*** Opening Extracted information ***
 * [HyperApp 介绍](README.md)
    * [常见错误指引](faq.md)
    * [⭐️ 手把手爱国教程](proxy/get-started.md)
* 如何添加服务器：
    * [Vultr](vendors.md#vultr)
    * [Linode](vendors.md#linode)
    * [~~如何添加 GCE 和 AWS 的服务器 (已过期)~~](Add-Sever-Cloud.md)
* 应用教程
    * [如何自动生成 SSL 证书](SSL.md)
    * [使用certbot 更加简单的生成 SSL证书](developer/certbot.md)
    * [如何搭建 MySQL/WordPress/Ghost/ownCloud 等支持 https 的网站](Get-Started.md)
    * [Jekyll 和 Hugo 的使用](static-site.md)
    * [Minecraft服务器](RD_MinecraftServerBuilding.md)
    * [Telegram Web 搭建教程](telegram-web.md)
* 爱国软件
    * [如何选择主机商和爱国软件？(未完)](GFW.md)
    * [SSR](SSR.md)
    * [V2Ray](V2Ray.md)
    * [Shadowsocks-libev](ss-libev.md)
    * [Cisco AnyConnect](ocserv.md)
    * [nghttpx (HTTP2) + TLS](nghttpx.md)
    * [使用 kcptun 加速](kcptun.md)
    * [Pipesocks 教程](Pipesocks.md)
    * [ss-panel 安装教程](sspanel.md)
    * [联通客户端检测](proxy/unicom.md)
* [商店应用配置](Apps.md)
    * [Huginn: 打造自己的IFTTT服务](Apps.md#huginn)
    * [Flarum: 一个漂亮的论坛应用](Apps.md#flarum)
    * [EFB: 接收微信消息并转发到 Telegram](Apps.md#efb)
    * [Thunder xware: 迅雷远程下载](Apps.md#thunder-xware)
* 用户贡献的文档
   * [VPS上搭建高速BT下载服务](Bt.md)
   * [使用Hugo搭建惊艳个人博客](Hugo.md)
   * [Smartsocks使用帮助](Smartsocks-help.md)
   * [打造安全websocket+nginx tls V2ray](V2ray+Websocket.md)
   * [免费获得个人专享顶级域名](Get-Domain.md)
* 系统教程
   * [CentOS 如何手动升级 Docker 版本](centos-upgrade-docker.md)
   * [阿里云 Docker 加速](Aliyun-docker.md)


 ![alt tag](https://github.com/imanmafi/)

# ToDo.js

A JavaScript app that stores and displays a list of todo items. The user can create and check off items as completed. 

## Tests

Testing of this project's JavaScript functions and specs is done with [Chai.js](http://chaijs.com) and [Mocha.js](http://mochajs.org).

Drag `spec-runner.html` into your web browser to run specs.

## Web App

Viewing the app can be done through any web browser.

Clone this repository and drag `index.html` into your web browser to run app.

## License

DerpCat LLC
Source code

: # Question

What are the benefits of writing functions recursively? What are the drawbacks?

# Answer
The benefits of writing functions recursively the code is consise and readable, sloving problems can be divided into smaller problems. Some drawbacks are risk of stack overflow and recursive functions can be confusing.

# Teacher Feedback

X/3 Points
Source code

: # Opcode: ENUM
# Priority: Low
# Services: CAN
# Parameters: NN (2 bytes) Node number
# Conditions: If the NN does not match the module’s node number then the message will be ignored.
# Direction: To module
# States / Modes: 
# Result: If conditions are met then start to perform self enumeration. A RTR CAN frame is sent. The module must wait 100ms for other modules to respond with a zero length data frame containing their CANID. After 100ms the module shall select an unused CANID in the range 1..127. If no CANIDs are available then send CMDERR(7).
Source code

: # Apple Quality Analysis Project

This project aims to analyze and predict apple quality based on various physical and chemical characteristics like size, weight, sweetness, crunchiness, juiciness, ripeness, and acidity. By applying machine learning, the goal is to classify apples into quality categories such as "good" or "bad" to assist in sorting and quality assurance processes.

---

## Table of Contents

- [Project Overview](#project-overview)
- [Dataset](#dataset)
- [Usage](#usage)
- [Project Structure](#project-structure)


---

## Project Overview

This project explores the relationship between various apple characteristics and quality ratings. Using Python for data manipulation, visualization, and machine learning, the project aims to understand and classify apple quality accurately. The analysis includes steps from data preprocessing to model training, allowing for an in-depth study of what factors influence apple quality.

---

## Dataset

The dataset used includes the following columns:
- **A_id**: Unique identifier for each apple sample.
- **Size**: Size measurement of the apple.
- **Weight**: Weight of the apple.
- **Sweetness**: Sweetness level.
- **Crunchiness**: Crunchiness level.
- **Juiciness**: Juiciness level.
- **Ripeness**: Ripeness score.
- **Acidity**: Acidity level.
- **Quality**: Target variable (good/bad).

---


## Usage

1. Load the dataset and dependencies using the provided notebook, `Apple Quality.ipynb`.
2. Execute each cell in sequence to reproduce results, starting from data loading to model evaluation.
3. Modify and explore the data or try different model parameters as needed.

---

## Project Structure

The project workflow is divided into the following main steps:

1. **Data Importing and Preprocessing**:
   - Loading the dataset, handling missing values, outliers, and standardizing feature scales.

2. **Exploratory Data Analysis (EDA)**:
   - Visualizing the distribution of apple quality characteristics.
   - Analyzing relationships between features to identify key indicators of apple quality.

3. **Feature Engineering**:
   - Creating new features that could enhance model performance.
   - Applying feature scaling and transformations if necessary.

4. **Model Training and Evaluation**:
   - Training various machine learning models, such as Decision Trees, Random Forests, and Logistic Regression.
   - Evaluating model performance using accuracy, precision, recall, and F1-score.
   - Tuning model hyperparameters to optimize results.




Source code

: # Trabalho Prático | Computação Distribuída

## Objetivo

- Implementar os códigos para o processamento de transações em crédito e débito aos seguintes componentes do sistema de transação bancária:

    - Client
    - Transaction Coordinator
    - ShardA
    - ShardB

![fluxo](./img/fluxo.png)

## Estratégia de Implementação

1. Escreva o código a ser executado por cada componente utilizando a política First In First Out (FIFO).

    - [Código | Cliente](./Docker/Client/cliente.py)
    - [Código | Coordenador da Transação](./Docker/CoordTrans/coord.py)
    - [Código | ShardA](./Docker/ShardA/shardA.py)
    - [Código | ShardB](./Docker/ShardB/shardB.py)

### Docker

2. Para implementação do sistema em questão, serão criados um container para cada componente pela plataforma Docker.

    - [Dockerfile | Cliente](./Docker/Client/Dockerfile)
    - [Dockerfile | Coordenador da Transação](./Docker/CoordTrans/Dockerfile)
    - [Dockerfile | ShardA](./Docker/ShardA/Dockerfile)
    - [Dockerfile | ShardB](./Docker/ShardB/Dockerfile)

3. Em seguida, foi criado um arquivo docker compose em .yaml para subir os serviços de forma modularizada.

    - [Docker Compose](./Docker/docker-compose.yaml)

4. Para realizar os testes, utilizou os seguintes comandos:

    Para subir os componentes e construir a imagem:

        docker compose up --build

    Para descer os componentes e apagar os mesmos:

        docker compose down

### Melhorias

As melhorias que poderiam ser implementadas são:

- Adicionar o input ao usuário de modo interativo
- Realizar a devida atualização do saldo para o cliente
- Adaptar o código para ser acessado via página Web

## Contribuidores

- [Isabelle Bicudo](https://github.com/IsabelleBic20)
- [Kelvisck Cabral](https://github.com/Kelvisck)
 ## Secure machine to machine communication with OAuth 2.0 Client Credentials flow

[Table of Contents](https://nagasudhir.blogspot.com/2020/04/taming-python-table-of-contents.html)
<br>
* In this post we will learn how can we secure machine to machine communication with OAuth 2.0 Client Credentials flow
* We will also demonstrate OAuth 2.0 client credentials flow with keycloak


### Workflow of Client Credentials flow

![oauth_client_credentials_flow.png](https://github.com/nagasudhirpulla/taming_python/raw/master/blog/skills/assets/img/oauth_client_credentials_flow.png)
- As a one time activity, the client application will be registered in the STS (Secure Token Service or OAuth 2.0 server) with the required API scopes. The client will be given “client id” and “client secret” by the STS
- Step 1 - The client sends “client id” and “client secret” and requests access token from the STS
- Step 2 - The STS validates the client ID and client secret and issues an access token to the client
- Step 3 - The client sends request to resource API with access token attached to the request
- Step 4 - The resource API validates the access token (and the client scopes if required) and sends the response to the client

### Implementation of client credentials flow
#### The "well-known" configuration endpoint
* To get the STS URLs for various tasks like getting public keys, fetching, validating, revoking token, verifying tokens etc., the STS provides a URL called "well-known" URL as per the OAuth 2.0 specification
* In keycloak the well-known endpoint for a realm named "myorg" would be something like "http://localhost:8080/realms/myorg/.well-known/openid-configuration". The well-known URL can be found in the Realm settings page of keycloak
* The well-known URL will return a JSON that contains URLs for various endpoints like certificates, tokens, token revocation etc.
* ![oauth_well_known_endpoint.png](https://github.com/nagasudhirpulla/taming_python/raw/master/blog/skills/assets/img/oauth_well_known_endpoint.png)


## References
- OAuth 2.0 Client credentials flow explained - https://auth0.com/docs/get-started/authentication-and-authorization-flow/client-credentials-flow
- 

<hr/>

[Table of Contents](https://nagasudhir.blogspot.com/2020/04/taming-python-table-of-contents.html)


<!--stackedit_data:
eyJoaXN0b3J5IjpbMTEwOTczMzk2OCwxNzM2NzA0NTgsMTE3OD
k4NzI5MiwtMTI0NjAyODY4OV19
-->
*** Closing Extracted information ***
> Task requirements:
Reproduce only the lines above spanning from the line containing "Prático | Computação Distribuída" through the line containing "4. Para realizar", word for word.

> Response area:
: # Trabalho Prático | Computação Distribuída

## Objetivo

- Implementar os códigos para o processamento de transações em crédito e débito aos seguintes componentes do sistema de transação bancária:

    - Client
    - Transaction Coordinator
    - ShardA
    - ShardB

![fluxo](./img/fluxo.png)

## Estratégia de Implementação

1. Escreva o código a ser executado por cada componente utilizando a política First In First Out (FIFO).

    - [Código | Cliente](./Docker/Client/cliente.py)
    - [Código | Coordenador da Transação](./Docker/CoordTrans/coord.py)
    - [Código | ShardA](./Docker/ShardA/shardA.py)
    - [Código | ShardB](./Docker/ShardB/shardB.py)

### Docker

2. Para implementação do sistema em questão, serão criados um container para cada componente pela plataforma Docker.

    - [Dockerfile | Cliente](./Docker/Client/Dockerfile)
    - [Dockerfile | Coordenador da Transação](./Docker/CoordTrans/Dockerfile)
    - [Dockerfile | ShardA](./Docker/ShardA/Dockerfile)
    - [Dockerfile | ShardB](./Docker/ShardB/Dockerfile)

3. Em seguida, foi criado um arquivo docker compose em .yaml para subir os serviços de forma modularizada.

    - [Docker Compose](./Docker/docker-compose.yaml)

4. Para realizar os testes, utilizou os seguintes comandos:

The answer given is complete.